Plain-text document sources:
####

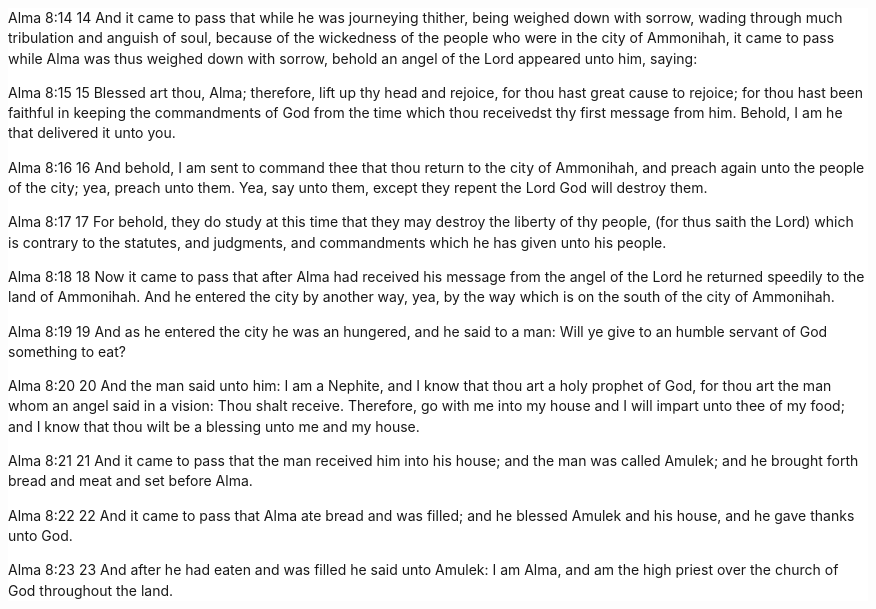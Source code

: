  Alma 8:14
  14 And it came to pass that while he was journeying thither,
 being weighed down with sorrow, wading through much tribulation
 and anguish of soul, because of the wickedness of the people who
 were in the city of Ammonihah, it came to pass while Alma was
 thus weighed down with sorrow, behold an angel of the Lord
 appeared unto him, saying:
 
 Alma 8:15
  15 Blessed art thou, Alma; therefore, lift up thy head and
 rejoice, for thou hast great cause to rejoice; for thou hast been
 faithful in keeping the commandments of God from the time which
 thou receivedst thy first message from him.  Behold, I am he that
 delivered it unto you.
 
 Alma 8:16
  16 And behold, I am sent to command thee that thou return to the
 city of Ammonihah, and preach again unto the people of the city;
 yea, preach unto them.  Yea, say unto them, except they repent
 the Lord God will destroy them.
 
 Alma 8:17
  17 For behold, they do study at this time that they may destroy
 the liberty of thy people, (for thus saith the Lord) which is
 contrary to the statutes, and judgments, and commandments which
 he has given unto his people.
 
 Alma 8:18
  18 Now it came to pass that after Alma had received his message
 from the angel of the Lord he returned speedily to the land of
 Ammonihah.  And he entered the city by another way, yea, by the
 way which is on the south of the city of Ammonihah.
 
 Alma 8:19
  19 And as he entered the city he was an hungered, and he said to
 a man: Will ye give to an humble servant of God something to eat?
 
 Alma 8:20
  20 And the man said unto him: I am a Nephite, and I know that
 thou art a holy prophet of God, for thou art the man whom an
 angel said in a vision: Thou shalt receive.  Therefore, go with
 me into my house and I will impart unto thee of my food; and I
 know that thou wilt be a blessing unto me and my house.
 
 Alma 8:21
  21 And it came to pass that the man received him into his house;
 and the man was called Amulek; and he brought forth bread and
 meat and set before Alma.
 
 Alma 8:22
  22 And it came to pass that Alma ate bread and was filled; and
 he blessed Amulek and his house, and he gave thanks unto God.
 
 Alma 8:23
  23 And after he had eaten and was filled he said unto Amulek: I
 am Alma, and am the high priest over the church of God throughout
 the land.
 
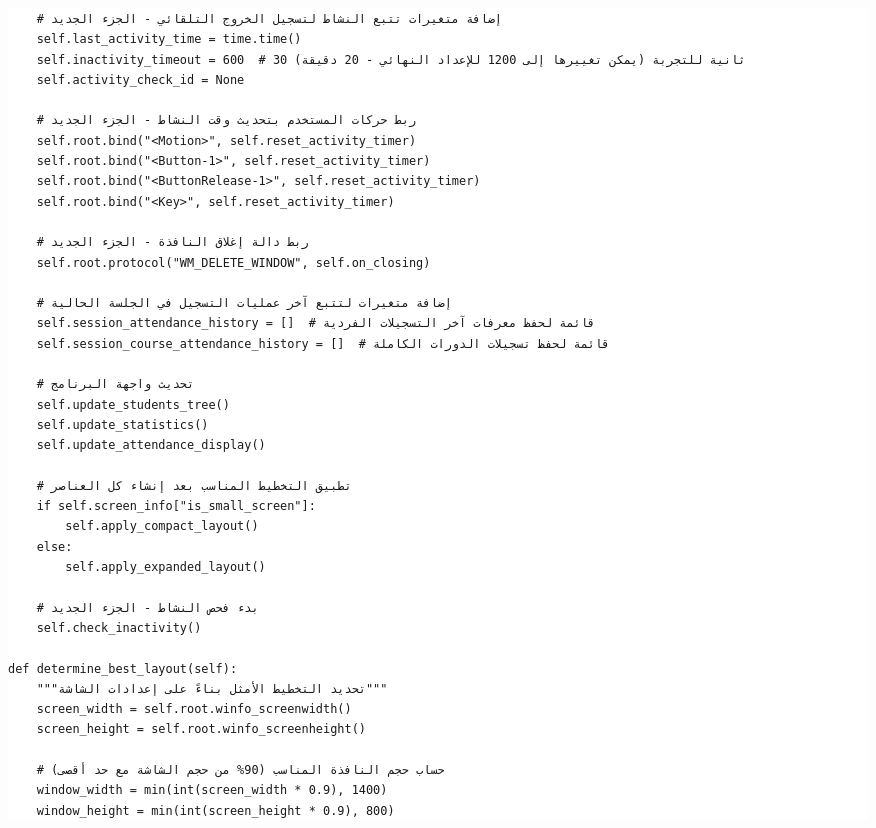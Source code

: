         # إضافة متغيرات تتبع النشاط لتسجيل الخروج التلقائي - الجزء الجديد
        self.last_activity_time = time.time()
        self.inactivity_timeout = 600  # 30 ثانية للتجربة (يمكن تغييرها إلى 1200 للإعداد النهائي - 20 دقيقة)
        self.activity_check_id = None

        # ربط حركات المستخدم بتحديث وقت النشاط - الجزء الجديد
        self.root.bind("<Motion>", self.reset_activity_timer)
        self.root.bind("<Button-1>", self.reset_activity_timer)
        self.root.bind("<ButtonRelease-1>", self.reset_activity_timer)
        self.root.bind("<Key>", self.reset_activity_timer)

        # ربط دالة إغلاق النافذة - الجزء الجديد
        self.root.protocol("WM_DELETE_WINDOW", self.on_closing)

        # إضافة متغيرات لتتبع آخر عمليات التسجيل في الجلسة الحالية
        self.session_attendance_history = []  # قائمة لحفظ معرفات آخر التسجيلات الفردية
        self.session_course_attendance_history = []  # قائمة لحفظ تسجيلات الدورات الكاملة

        # تحديث واجهة البرنامج
        self.update_students_tree()
        self.update_statistics()
        self.update_attendance_display()

        # تطبيق التخطيط المناسب بعد إنشاء كل العناصر
        if self.screen_info["is_small_screen"]:
            self.apply_compact_layout()
        else:
            self.apply_expanded_layout()

        # بدء فحص النشاط - الجزء الجديد
        self.check_inactivity()

    def determine_best_layout(self):
        """تحديد التخطيط الأمثل بناءً على إعدادات الشاشة"""
        screen_width = self.root.winfo_screenwidth()
        screen_height = self.root.winfo_screenheight()

        # حساب حجم النافذة المناسب (90% من حجم الشاشة مع حد أقصى)
        window_width = min(int(screen_width * 0.9), 1400)
        window_height = min(int(screen_height * 0.9), 800)
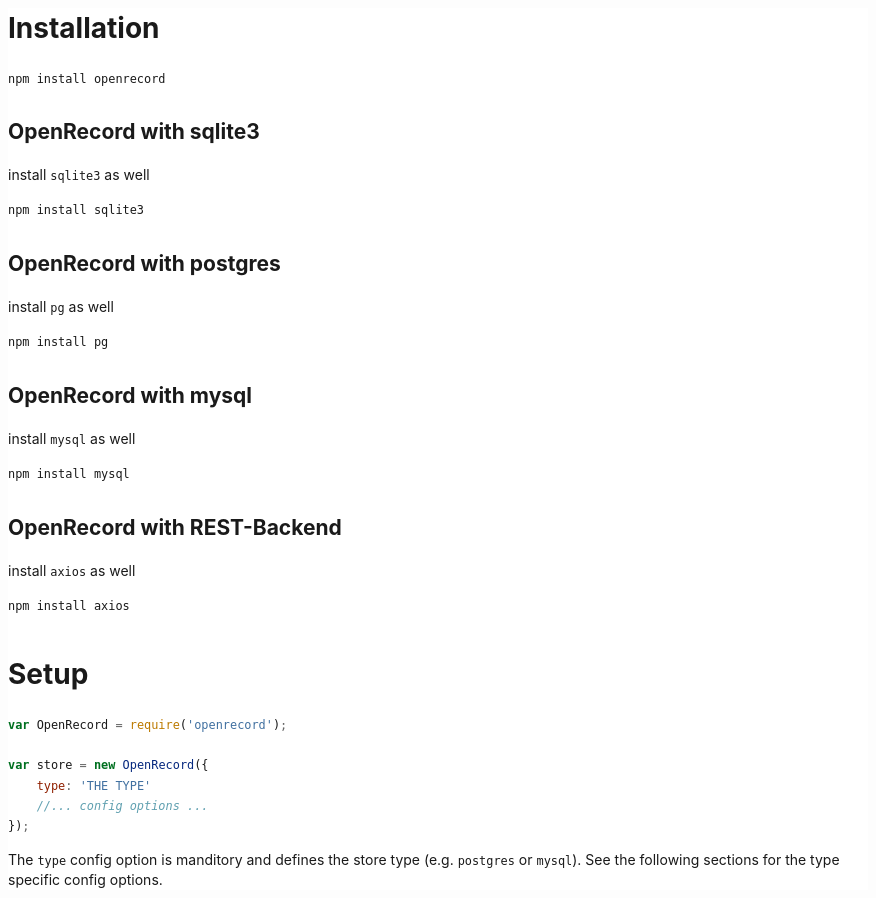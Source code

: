 
# Installation

```bash
npm install openrecord
```

## OpenRecord with sqlite3

install `sqlite3` as well

```bash
npm install sqlite3
```

## OpenRecord with postgres

install `pg` as well

```bash
npm install pg
```

## OpenRecord with mysql

install `mysql` as well

```bash
npm install mysql
```

## OpenRecord with REST-Backend

install `axios` as well

```bash
npm install axios
```





# Setup

```js
var OpenRecord = require('openrecord');

var store = new OpenRecord({
	type: 'THE TYPE'
	//... config options ...
});
```

The `type` config option is manditory and defines the store type (e.g. `postgres` or `mysql`). See the following sections for the type specific config options.

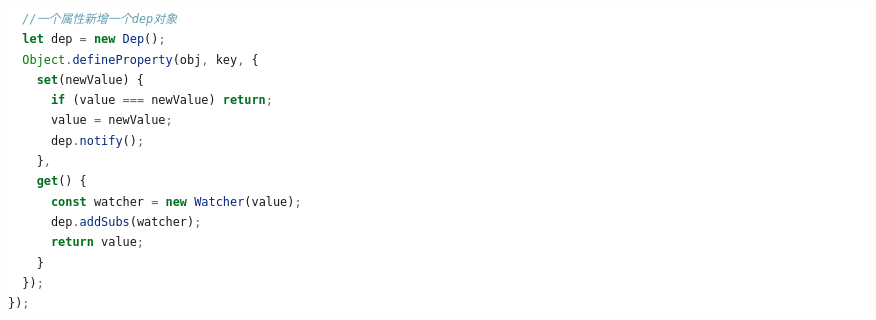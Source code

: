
   ```js
    //一个属性新增一个dep对象
    let dep = new Dep();
    Object.defineProperty(obj, key, {
      set(newValue) {
        if (value === newValue) return;
        value = newValue;
        dep.notify();
      },
      get() {
        const watcher = new Watcher(value);
        dep.addSubs(watcher);
        return value;
      }
    });
  });
  ```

####

** WHAT NEEDS TO BE DONE **
Reproduce each line from the records that contains the word "people".

** ANSWER AREA **
 and anguish of soul, because of the wickedness of the people who
 city of Ammonihah, and preach again unto the people of the city;
 the liberty of thy people, (for thus saith the Lord) which is
 he has given unto his people.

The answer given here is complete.